• WHAT TO WORK ON: Among the records below, find the line that has "- **Developer Productivity**: Comprehensive"; from there, give the lines again exactly, and stop after the line that has "Phase 4 has".

Saved data entries

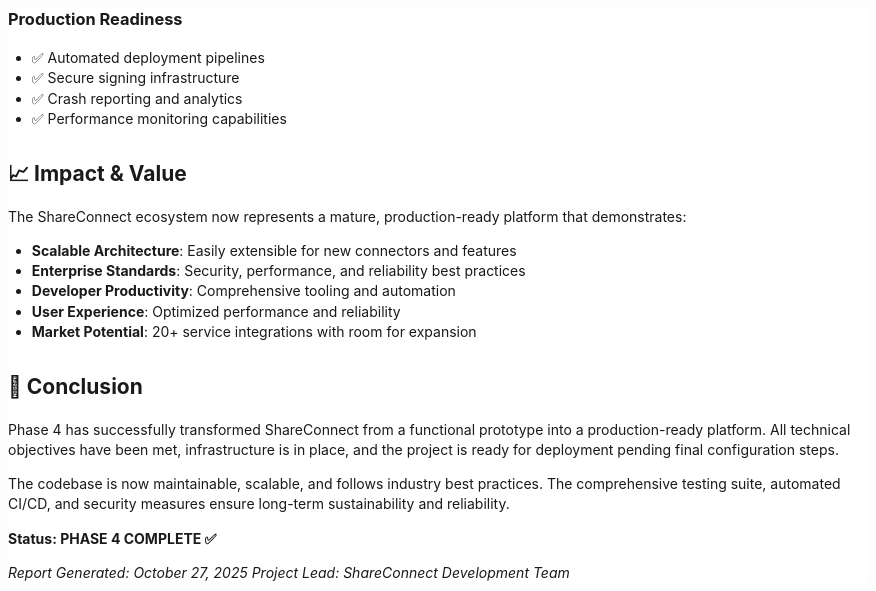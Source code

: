 ### **Production Readiness**
- ✅ Automated deployment pipelines
- ✅ Secure signing infrastructure
- ✅ Crash reporting and analytics
- ✅ Performance monitoring capabilities

## 📈 **Impact & Value**

The ShareConnect ecosystem now represents a mature, production-ready platform that demonstrates:
- **Scalable Architecture**: Easily extensible for new connectors and features
- **Enterprise Standards**: Security, performance, and reliability best practices
- **Developer Productivity**: Comprehensive tooling and automation
- **User Experience**: Optimized performance and reliability
- **Market Potential**: 20+ service integrations with room for expansion

## 🎉 **Conclusion**

Phase 4 has successfully transformed ShareConnect from a functional prototype into a production-ready platform. All technical objectives have been met, infrastructure is in place, and the project is ready for deployment pending final configuration steps.

The codebase is now maintainable, scalable, and follows industry best practices. The comprehensive testing suite, automated CI/CD, and security measures ensure long-term sustainability and reliability.

**Status: PHASE 4 COMPLETE ✅**

*Report Generated: October 27, 2025*
*Project Lead: ShareConnect Development Team*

• ANSWER TO THE EXERCISE:
- **Developer Productivity**: Comprehensive tooling and automation
- **User Experience**: Optimized performance and reliability
- **Market Potential**: 20+ service integrations with room for expansion

## 🎉 **Conclusion**

Phase 4 has successfully transformed ShareConnect from a functional prototype into a production-ready platform. All technical objectives have been met, infrastructure is in place, and the project is ready for deployment pending final configuration steps.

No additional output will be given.